• Web forums can be indexed by Google and hence show up in search results
  • Web forum sysops can easily decorate a forum as they please, creating a little more personality than an average mailing list
  • Forums often have fine controls in how posts as seen to the outside world
  • Forums are easier to moderate - UI in place for banning IPs etc.
  • Forums generally have a better community feel
  • Generally have DB backend, making it easier to do queries to see how many posts a certain user has made etc.
  • Instant gratification - you can confirm your post is live

Mailing list problems:

  • Hard to subscribe
  • Sometimes difficult to confirm your post actually was posted
  • Cliquey atmosphere
  • Often no public archives or poor Web archives

If you're a fan like myself of email, please consider taking up a project to write a decent mailing list Web archive system.
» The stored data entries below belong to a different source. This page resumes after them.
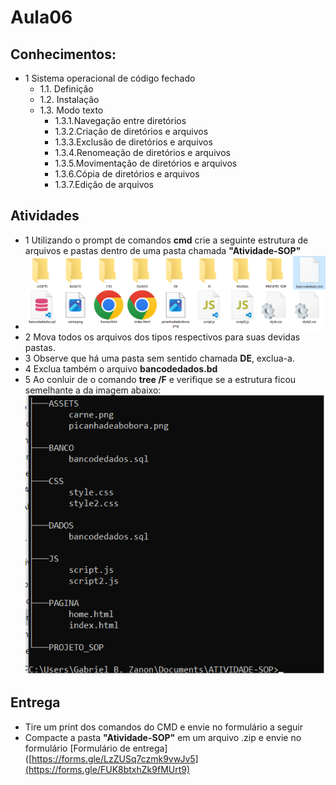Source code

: # Aula06
## Conhecimentos:
- 1 Sistema operacional de código fechado
	- 1.1. Definição
	- 1.2. Instalação
	- 1.3. Modo texto
		- 1.3.1.Navegação entre diretórios
		- 1.3.2.Criação de diretórios e arquivos
		- 1.3.3.Exclusão de diretórios e arquivos
		- 1.3.4.Renomeação de diretórios e  arquivos
		- 1.3.5.Movimentação de diretórios e arquivos
		- 1.3.6.Cópia de diretórios e arquivos
		- 1.3.7.Edição de arquivos

## Atividades
- 1 Utilizando o prompt de comandos **cmd** crie a seguinte estrutura de arquivos e pastas dentro de uma pasta chamada **"Atividade-SOP"**
- ![atividade](./atividade.png)
- 2 Mova todos os arquivos dos tipos respectivos para suas devidas pastas.
- 3 Observe que há uma pasta sem sentido chamada **DE**, exclua-a.
- 4 Exclua também o arquivo **bancodedados.bd**
- 5 Ao conluir de o comando **tree /F** e verifique se a estrutura ficou semelhante a da imagem abaixo:
![result](./resultado.png)

## Entrega
- Tire um print dos comandos do CMD e envie no formulário a seguir
- Compacte a pasta **"Atividade-SOP"** em um arquivo .zip e envie no formulário
[Formulário de entrega]([https://forms.gle/LzZUSq7czmk9vwJv5](https://forms.gle/FUK8btxhZk9fMUrt9)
You wrote: “HTML in messages is just plain stupid. Most MUAs can’t render Unicode or wrap text properly. To render HTML correctly you need a beast! Or am I wrong? Most Web forum posts don’t seem to use HTML that much …”

Only MUA I know that can’t handle Unicode nicely is pine. Mutt can handle unicode but not by default. Real MUA‘s (the one with GUI) what people are using, like outlook, can handle unicode correctly.
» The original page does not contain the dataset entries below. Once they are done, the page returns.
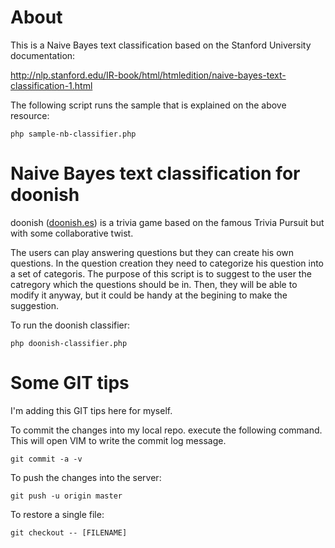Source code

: # About

This is a Naive Bayes text classification based on the Stanford University documentation:

http://nlp.stanford.edu/IR-book/html/htmledition/naive-bayes-text-classification-1.html

The following script runs the sample that is explained on the above resource:

    php sample-nb-classifier.php

# Naive Bayes text classification for doonish

doonish ([doonish.es](http://doonish.es "doonish trivial colavorativo")) is a trivia game based on 
the famous Trivia Pursuit but with some collaborative twist.  

The users can play answering questions but they can create his own questions. In the question creation they 
need to categorize his question into a set of categoris. The purpose of this script is to suggest to the 
user the catregory which the questions should be in. Then, they will be able to modify it anyway, but it 
could be handy at the begining to make the suggestion.

To run the doonish classifier:

    php doonish-classifier.php

# Some GIT tips 

I'm adding this GIT tips here for myself.

To commit the changes into my local repo. execute the following command. This will open VIM to write the commit log message.

    git commit -a -v 

To push the changes into the server:

    git push -u origin master

To restore a single file:

    git checkout -- [FILENAME]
HTML-mails on the anotherhand.. Webmail’s display HTML-mails only when you open attachment in a new window (== sucky MUA design), and one windows MUA which is included in one finnish companys business suite. Mutt can’t handle html mails unless you hook lynx -dump or similar to config.
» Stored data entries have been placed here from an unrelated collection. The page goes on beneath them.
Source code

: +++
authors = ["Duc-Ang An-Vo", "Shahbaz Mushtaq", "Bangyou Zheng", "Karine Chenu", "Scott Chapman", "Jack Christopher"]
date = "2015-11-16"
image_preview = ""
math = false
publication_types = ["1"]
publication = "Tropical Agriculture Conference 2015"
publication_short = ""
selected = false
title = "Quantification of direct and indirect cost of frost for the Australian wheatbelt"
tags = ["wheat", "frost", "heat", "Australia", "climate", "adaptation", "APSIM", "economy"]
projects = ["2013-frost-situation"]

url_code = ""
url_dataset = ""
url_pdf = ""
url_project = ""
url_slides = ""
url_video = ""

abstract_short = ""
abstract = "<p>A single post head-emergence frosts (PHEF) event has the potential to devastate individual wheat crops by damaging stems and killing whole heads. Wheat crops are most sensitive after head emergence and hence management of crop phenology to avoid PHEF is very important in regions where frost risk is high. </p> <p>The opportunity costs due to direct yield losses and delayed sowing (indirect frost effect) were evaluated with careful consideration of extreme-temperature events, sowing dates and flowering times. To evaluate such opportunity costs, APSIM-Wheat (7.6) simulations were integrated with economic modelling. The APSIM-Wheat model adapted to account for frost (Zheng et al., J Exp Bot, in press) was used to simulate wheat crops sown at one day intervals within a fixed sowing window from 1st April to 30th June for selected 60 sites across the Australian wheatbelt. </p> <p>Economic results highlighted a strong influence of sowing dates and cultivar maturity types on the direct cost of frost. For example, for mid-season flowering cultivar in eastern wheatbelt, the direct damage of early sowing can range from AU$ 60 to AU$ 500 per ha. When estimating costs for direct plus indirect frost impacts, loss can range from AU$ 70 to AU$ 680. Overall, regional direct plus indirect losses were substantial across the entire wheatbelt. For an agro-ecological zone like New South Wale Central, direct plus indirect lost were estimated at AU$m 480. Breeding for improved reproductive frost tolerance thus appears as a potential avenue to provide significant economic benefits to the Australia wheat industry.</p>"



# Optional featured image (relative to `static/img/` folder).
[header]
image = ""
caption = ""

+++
HTML-based emails are good thing and Unicode is the best thing what Internet has for text compatibility!

- Joose

Comment by Joose

Even on a Windows machine I get ???????????????? I guess that’s because I don’t have a Japanese font or something installed.

The HTML email implementation quality vary widely. Some MUAs do a text version and an HTML version. OMG! Which one does one read? Are they the same?

I find it dissapointing you believe “HTML-based emails are good thing”! Most MUAs battle to quote HTML emails. Grr!

Comment by hendry

Well, then there are something wrong or somethig.. Because this page of yours, is unicode and I think that you can read this very easily.. Let’s try it.. Here is few UTF-8 chars:

€ (euro sign)
Ä (a with dots)
‰ (promille)
≠ (not eqaul to)

- Joose

Comment by Joose

OK OK YOU WIN JOOSE. :) Though seriously I do get ????? on Japanese sites, largely because I guess I don’t have the correct font installed. Though I still think decent client Unicode setups are rare.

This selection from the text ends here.